Just one tip about bending.  Soak your pre cut timber, say over night.  Wrap them in kitchen foil and with the foil still on them bend them to shape on whatever you have as a bending iron.  Place in your mold after taking the foil off and let them dry. (Suitably supported)

I realize this does not suit your current style of building, but it is a tip to put into the back oif your mind if you decide to to go "bendy".

Brian

Hi Brian,

Seems we are pretty much in the same time zone. Usually I don't get to trade posts in near real time.

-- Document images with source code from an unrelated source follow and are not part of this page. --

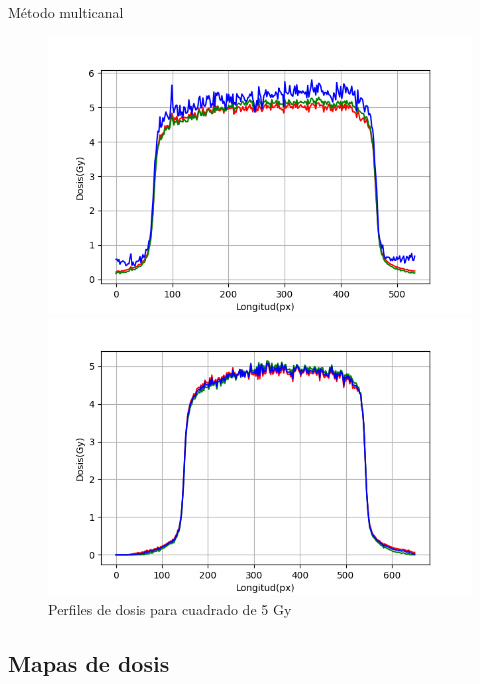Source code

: \documentclass[12pt]{beamer}
\begin{document}
\begin{frame}{Método multicanal}
\begin{figure}[htp]%
	\centering
	\begin{minipage}{0.6\textwidth}
		\includegraphics[width=\textwidth]{images/perfilDosisCuadradoUnoSolo.png}
	\end{minipage}\hfill
	\begin{minipage}{0.6\textwidth}
		\includegraphics[width=\textwidth]{images/perfilDosisCuadradoMulticanal.png}
	\end{minipage}
	\caption{Perfiles de dosis para cuadrado de 5 Gy}
\end{figure}
\end{frame}

\subsection{Mapas de dosis}
\end{document}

If you are a chordal player, then you likely will find a dulcimer somewhat difficult to play on. You could of course make/buy a chromatic dulcimer, but, I think if you get used to the idea of using partial chords (instead of the textbook definition of chords), then there just might be enough chord to get by on. Having the 1.5 and 8.5 frets will help, of course. But, I play primarily the melody, though I have worked out chordal versions of a couple simpler songs. Usually, I tell folks that if they are really into chordal players to buy a uke, and if melody (what you hum or whistle to yourself) is what you want to play, then a dulcimer is great. I feel melody and melody with drone styles of playing are a lot simpler than chordal play. But, then chordal playing also opens up lots of options for experimentation.

I've been meaning to get back into bending wood. I'm planning to make a teardrop form this Summer while I'm in the States (have access to a real woodworking shop there). My jury rigged forms didn't work to well, and since that time I've been looking at other folks forms on the Internet. Seems like a good form will provide a solid shape to form the wood to on both sides of the curve. That, and trying other kinds of wood, should get me over my current hangups of not doing bending. I think bending makes a lot sexier instrument than a squarish box.

-Rand.

You are right.  The uke really does some great chords even with only 4 strings.  The problem is that the dulcimer lives up to its "sweetness" and I am sure that romantic songs of the 30s and 40s will l sound good (then I will need to learn to sing!

Off to be now.. time zone or not!

Brian

I have done the xl spreadsheets for DAC and DF#A as these are the two i have a need for at this time.  Like you say (EandOE) it was quite easy to use your work as a template (thanks).

Please share them with any other needy soul like me if you wish.

I did look at choosing a dual tuned 3/4 strings;  many seem to have done this, but i found few clashes and at my learning level i decided i would not go in that direction.  Certainly for the mean time.  I tend to think if a person wants to go this way then the 4 equidistant strings may be the way to go? [who am I to be so forward!!!]